Результат, увы, был прежним…
Но почему, почему Алина продолжает сниться? Почему она, Светлана, продолжает ощущать невидимую связь с дочерью, как было всегда с момента ее появления на свет? Почему иногда сердце буквально заходится от боли и страха за Алину, словно в этот момент с ней происходит что-то плохое?
Сегодня ночью даже показалось, что зазвонил выключенный телефон — он разрядился еще вечером. А ночью Светлану буквально вытолкнуло из сна громкой трелью, причем это была мелодия, которую она поставила на номер Алины.
Она трясущимися руками схватила смартфон — он, конечно же, пребывал в анабиозе, дожидаясь, пока его подключат к системе жизнеобеспечения. Систему эту должен принести Иннокентий, обещал приехать сразу после уроков.
Так что звонок от дочери просто приснился.
Но почему так тяжело на душе? Почему кажется, что она упустила что-то очень важное?
Почему?!
Глава 26
— Что ты там бурчишь? — рявкнул Ифанидис. — Говори на греческом!

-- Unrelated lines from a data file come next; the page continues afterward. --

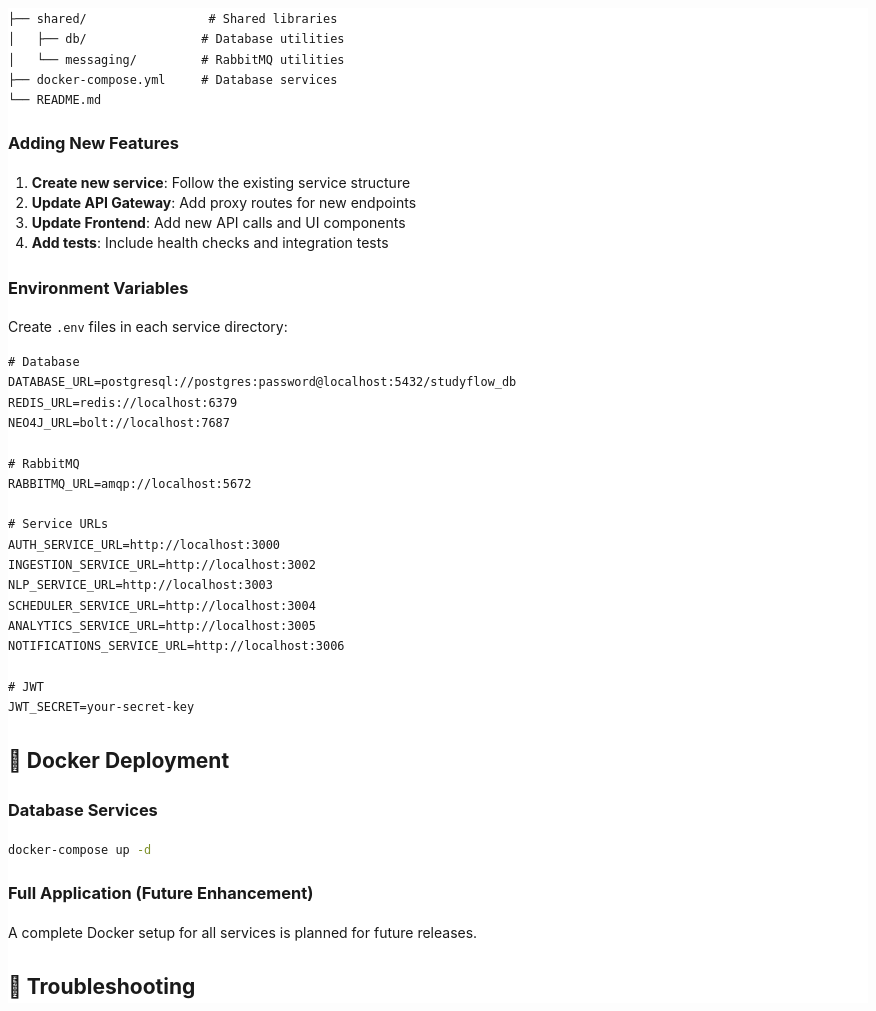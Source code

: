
 ```
├── shared/                 # Shared libraries
│   ├── db/                # Database utilities
│   └── messaging/         # RabbitMQ utilities
├── docker-compose.yml     # Database services
└── README.md
```

### Adding New Features

1. **Create new service**: Follow the existing service structure
2. **Update API Gateway**: Add proxy routes for new endpoints
3. **Update Frontend**: Add new API calls and UI components
4. **Add tests**: Include health checks and integration tests

### Environment Variables

Create `.env` files in each service directory:

```env
# Database
DATABASE_URL=postgresql://postgres:password@localhost:5432/studyflow_db
REDIS_URL=redis://localhost:6379
NEO4J_URL=bolt://localhost:7687

# RabbitMQ
RABBITMQ_URL=amqp://localhost:5672

# Service URLs
AUTH_SERVICE_URL=http://localhost:3000
INGESTION_SERVICE_URL=http://localhost:3002
NLP_SERVICE_URL=http://localhost:3003
SCHEDULER_SERVICE_URL=http://localhost:3004
ANALYTICS_SERVICE_URL=http://localhost:3005
NOTIFICATIONS_SERVICE_URL=http://localhost:3006

# JWT
JWT_SECRET=your-secret-key
```

## 🐳 Docker Deployment

### Database Services

```bash
docker-compose up -d
```

### Full Application (Future Enhancement)

A complete Docker setup for all services is planned for future releases.

## 🔧 Troubleshooting
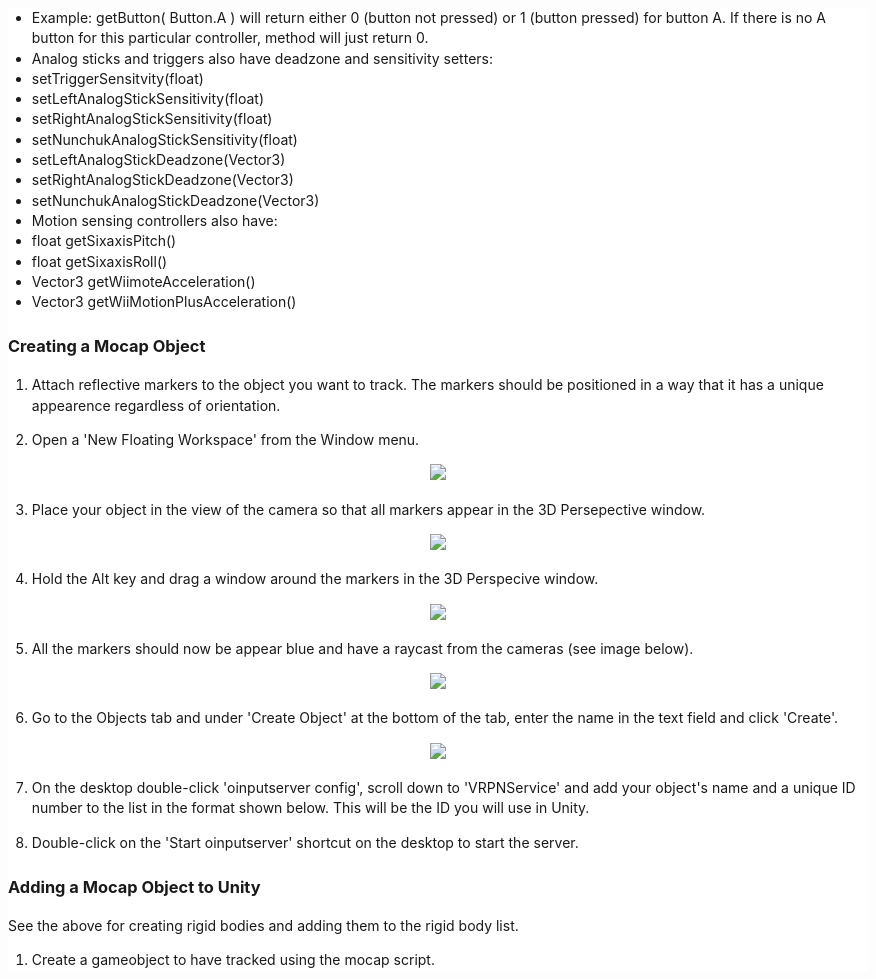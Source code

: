   * Example: getButton( Button.A ) will return either 0 (button not pressed) or 1 (button pressed) for button A. If there is no A button for this particular controller, method will just return 0.
  * Analog sticks and triggers also have deadzone and sensitivity setters:
  * setTriggerSensitvity(float)
  * setLeftAnalogStickSensitivity(float)
  * setRightAnalogStickSensitivity(float)
  * setNunchukAnalogStickSensitivity(float)
  * setLeftAnalogStickDeadzone(Vector3)
  * setRightAnalogStickDeadzone(Vector3)
  * setNunchukAnalogStickDeadzone(Vector3)
  * Motion sensing controllers also have:
  * float getSixaxisPitch()
  * float getSixaxisRoll()
  * Vector3 getWiimoteAcceleration()
  * Vector3 getWiiMotionPlusAcceleration()

### Creating a Mocap Object ###

1. Attach reflective markers to the object you want to track. The markers should be positioned in a way that it has a unique appearence regardless of orientation.

2. Open a 'New Floating Workspace' from the Window menu.

<p align='middle'><img src='http://omegalib.googlecode.com/svn/wiki/Vicon01.png' /></p><p align='middle'></p>

3. Place your object in the view of the camera so that all markers appear in the 3D Persepective window.

<p align='middle'><img src='http://omegalib.googlecode.com/svn/wiki/Vicon02.png' /></p><p align='middle'></p>

4. Hold the Alt key and drag a window around the markers in the 3D Perspecive window.

<p align='middle'><img src='http://omegalib.googlecode.com/svn/wiki/Vicon03.png' /></p><p align='middle'></p>

5. All the markers should now be appear blue and have a raycast from the cameras (see image below).

<p align='middle'><img src='http://omegalib.googlecode.com/svn/wiki/Vicon04.png' /></p><p align='middle'></p>

6. Go to the Objects tab and under 'Create Object' at the bottom of the tab, enter the name in the text field and click 'Create'.

<p align='middle'><img src='http://omegalib.googlecode.com/svn/wiki/Vicon05.png' /></p><p align='middle'></p>

7. On the desktop double-click 'oinputserver config', scroll down to 'VRPNService' and add your object's name and a unique ID number to the list in the format shown below. This will be the ID you will use in Unity.

8. Double-click on the 'Start oinputserver' shortcut on the desktop to start the server.

### Adding a Mocap Object to Unity ###

See the above for creating rigid bodies and adding them to the rigid body list.

1. Create a gameobject to have tracked using the mocap script.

Алина послушно перешла на требуемый язык:
— Они сказали, что я умерла.
— Кто — они?! Хватит мямлить!
Дора нахмурилась, дернула отца за рукав:
— Прекрати рычать! Ты что, не видишь, в каком Ника состоянии?
— Я не Ника… Я Алина. Хотя нет… — Алина криво усмехнулась. — Алина Некрасова, оказывается, мертва.
Дора подошла к пленнице, участливо обняла ее за плечи:
— Расскажи.
А может, эта некрасивая смешная девчонка и на самом деле ее настоящая сестра? Она, чужая и незнакомая, проявляет больше тепла и сочувствия, чем родная по крови. Ведь Снежана узнала сестру, это было понятно по голосу. Узнала — и предала. Отказалась. Бросила в беде. И папа…
Обида на близких людей стала, похоже, той самой последней, и весьма увесистой каплей, переполнившей чашу терпения. Слишком он оказался трудным, трудным и страшным, этот долгий и мучительный день. Сдерживаться больше не получалось, сил не осталось, совсем.